Discovery and mechanism study of SIRT1 activators that promote the deacetylation of fluorophore-labeled substrate

SIRT1 is an NAD+-dependent deacetylase, whose activators have potential therapeutic applications in age-related diseases. Here we report a new class of SIRT1 activators. The activation is dependent on the fluorophore labeled to the substrate. To elucidate the activation mechanism, we solved the crystal structure of SIRT3/ac-RHKKac-AMC complex. The structure revealed that the fluorophore blocked the H-bond formation and created a cavity between the substrate and the Rossmann fold. We built the SIRT1/ac-RHKK ac-AMC complex model based on the crystal structure. Km and Kd determinations demonstrated that the fluorophore decreased the peptide binding affinity. The binding modes of SIRT1 activators indicated that a portion of the activators interacts with the fluorophore through π-stacking, while the other portion inserts into the cavity or interacts with the Rossmann fold, thus increasing the substrate affinity. Our study provides new insights into the mechanism of SIRT1 activation and may aid the design of novel SIRT1 activators.

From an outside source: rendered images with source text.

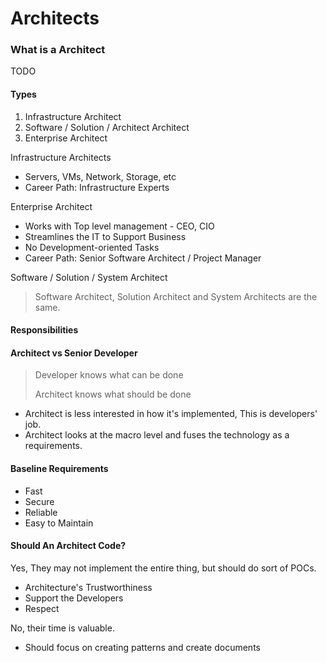 # Architects

### What is a  Architect

TODO

#### Types

1. Infrastructure Architect
2. Software / Solution / Architect Architect
3. Enterprise Architect

Infrastructure Architects

* Servers, VMs, Network, Storage, etc
* Career Path: Infrastructure Experts

Enterprise Architect

* Works with Top level management - CEO, CIO
* Streamlines the IT to Support Business
* No Development-oriented Tasks
* Career Path: Senior Software Architect / Project Manager

Software / Solution / System Architect

> Software Architect, Solution Architect and System Architects are the same.

#### Responsibilities&#x20;

#### Architect vs Senior Developer

> Developer knows what can be done
>
> Architect knows what should be done

* Architect is less interested in how it's implemented, This is developers' job.
* Architect looks at the macro level and fuses the technology as a requirements.

#### Baseline Requirements&#x20;

* Fast
* Secure
* Reliable
* Easy to Maintain

#### Should An Architect Code?

Yes, They may not implement the entire thing, but should do sort of POCs.

* Architecture's Trustworthiness
* Support the Developers
* Respect

No, their time is valuable.

* Should focus on creating patterns and create documents



####


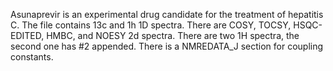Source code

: Asunaprevir is an experimental drug candidate for the treatment of hepatitis C. The file contains 13c and 1h 1D spectra. There are COSY, TOCSY, HSQC-EDITED, HMBC, and NOESY 2d spectra. There are two 1H spectra, the second one has #2 appended. There is a NMREDATA_J section for coupling constants.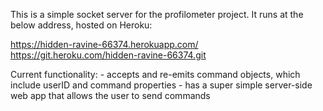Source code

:This is a simple socket server for the profilometer project. It runs at the below address, hosted on Heroku:

https://hidden-ravine-66374.herokuapp.com/
https://git.heroku.com/hidden-ravine-66374.git

Current functionality:
    - accepts and re-emits command objects, which include userID and command properties
    - has a super simple server-side web app that allows the user to send commands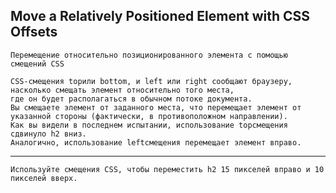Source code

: ## Move a Relatively Positioned Element with CSS Offsets ##

`Перемещение относительно позиционированного элемента с помощью смещений CSS`

    CSS-смещения topили bottom, и left или right сообщают браузеру, насколько смещать элемент относительно того места, 
    где он будет располагаться в обычном потоке документа. 
    Вы смещаете элемент от заданного места, что перемещает элемент от указанной стороны (фактически, в противоположном направлении). 
    Как вы видели в последнем испытании, использование topсмещения сдвинуло h2 вниз. 
    Аналогично, использование leftсмещения перемещает элемент вправо.

<HR>

    Используйте смещения CSS, чтобы переместить h2 15 пикселей вправо и 10 пикселей вверх.





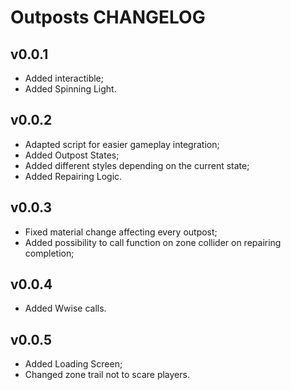 # Outposts CHANGELOG

## v0.0.1

- Added interactible;
- Added Spinning Light.

## v0.0.2

- Adapted script for easier gameplay integration;
- Added Outpost States;
- Added different styles depending on the current state;
- Added Repairing Logic.

## v0.0.3

- Fixed material change affecting every outpost;
- Added possibility to call function on zone collider on repairing completion;

## v0.0.4

- Added Wwise calls.

## v0.0.5

- Added Loading Screen;
- Changed zone trail not to scare players.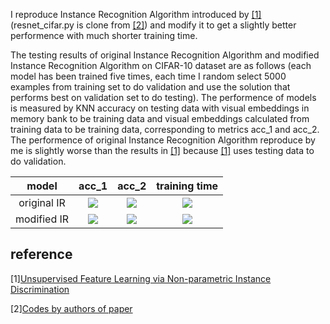 I reproduce Instance Recognition Algorithm introduced by [\[1\]](https://arxiv.org/abs/1805.01978) (resnet_cifar.py is clone from [\[2\]](https://github.com/zhirongw/lemniscate.pytorch)) and modify it to get a slightly better performence with much shorter training time.



The testing results of original Instance Recognition Algorithm and modified Instance Recognition Algorithm on CIFAR-10 dataset are as follows (each model has been trained five times, each time I random select 5000 examples from training set to do validation and use the solution that performs best on validation set to do testing). The performence of models is measured by KNN accuracy on testing data with visual embeddings in memory bank to be training data and visual embeddings calculated from training data to be training data, corresponding to metrics acc_1 and acc_2. The performence of original Instance Recognition Algorithm reproduce by me is slightly worse than the results in [\[1\]](https://arxiv.org/abs/1805.01978) because [\[1\]](https://arxiv.org/abs/1805.01978) uses testing data to do validation.

|model|acc_1|acc_2|training time|
|:----:|:----:|:----:|:----:|
|original IR|![](http://latex.codecogs.com/gif.latex?\\0.791\pm0.002)|![](http://latex.codecogs.com/gif.latex?\\0.786\pm0.002)|![](http://latex.codecogs.com/gif.latex?\\9407\pm1033)|
|modified IR|![](http://latex.codecogs.com/gif.latex?\\0.804\pm0.002)|![](http://latex.codecogs.com/gif.latex?\\0.800\pm0.001)|![](http://latex.codecogs.com/gif.latex?\\4816\pm1162)|

## reference
\[1\][Unsupervised Feature Learning via Non-parametric Instance Discrimination](https://arxiv.org/abs/1805.01978)

\[2\][Codes by authors of paper](https://github.com/zhirongw/lemniscate.pytorch)
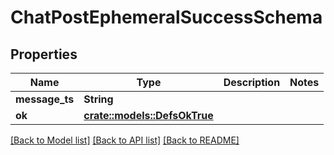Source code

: # ChatPostEphemeralSuccessSchema

## Properties

Name | Type | Description | Notes
------------ | ------------- | ------------- | -------------
**message_ts** | **String** |  | 
**ok** | [**crate::models::DefsOkTrue**](defs_ok_true.md) |  | 

[[Back to Model list]](../README.md#documentation-for-models) [[Back to API list]](../README.md#documentation-for-api-endpoints) [[Back to README]](../README.md)


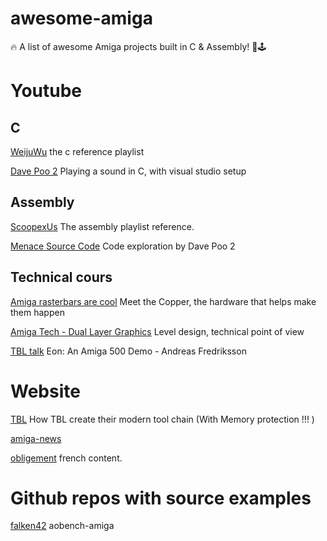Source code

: # awesome-amiga
🔥 A list of awesome Amiga projects built in C &amp; Assembly! 🏁🕹️

# Youtube
## C

[WeijuWu](https://www.youtube.com/@WeijuWu) the c reference playlist

[Dave Poo 2](https://www.youtube.com/watch?v=EDVRdlnHyoE) Playing a sound in C, with visual studio setup

## Assembly

[ScoopexUs](https://www.youtube.com/watch?v=p83QUZ1-P10&list=PLc3ltHgmiidpK-s0eP5hTKJnjdTHz0_bW) The assembly playlist reference.

[Menace Source Code](https://www.youtube.com/watch?v=jbVYkTMYo-w&list=PLr783JgI3IBd9PZuc9WMmwwxoG2ic-NzB&index=5) Code exploration by Dave Poo 2

## Technical cours

[Amiga rasterbars are cool](https://www.youtube.com/watch?v=fdVrh7RnS-0) Meet the Copper, the hardware that helps make them happen

[Amiga Tech - Dual Layer Graphics](https://www.youtube.com/watch?v=RLt6JysObKs) Level design, technical point of view

[TBL talk](https://www.youtube.com/watch?v=WDfrA7PE-G0) Eon: An Amiga 500 Demo - Andreas Fredriksson


# Website

[TBL](https://tbl.nu/2019/08/20/Tooling/) How TBL create their modern tool chain (With Memory protection !!! )

[amiga-news](https://www.amiga-news.de/en/news/AN-2023-10-00017-EN.html)

[obligement](http://obligement.free.fr/articles/amigacmanual_0_introduction.php) french content.

# Github repos with source examples

[falken42](https://github.com/falken42/aobench-amiga) aobench-amiga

Nickel-catalyzed cross-coupling of phenols and arylboronic acids through an in situ phenol activation mediated by PyBroP

A new method for the Suzuki-Miyaura cross-coupling of phenols and arylboronic acids through in situ phenol activation mediated by PyBroP is presented. The reaction proceeds efficiently by using cost-effective, markedly stable [NiCl2(dppp)] (dppp=1,3-bis(diphenylphosphino)propane) as the catalyst in only 5 mol % loading, as well as in the absence of extra ligands. The method exhibits broad applicability and high efficiency towards a wide range of both phenols and boronic acids, including activated, nonactivated, deactivated, and heteroaromatic coupling partners. In addition, various functional groups, such as ether, amino, cyano, ester, and ketone groups, are compatible with this transformation. Notably, arylboronic acids containing an unprotected NH2 group and 2-heterocyclic boronic acids, which are generally problematic for coupling under conventional conditions, are also viable substrates, although moderate yields were obtained for sterically hindered substrates. Consequently, the in situ cross-coupling methodology coupled with the use of an inexpensive and stable nickel catalyst provides a rapid and efficient pathway for the assembly of biaryls and heterobiaryls with structural diversity from readily available phenol compounds.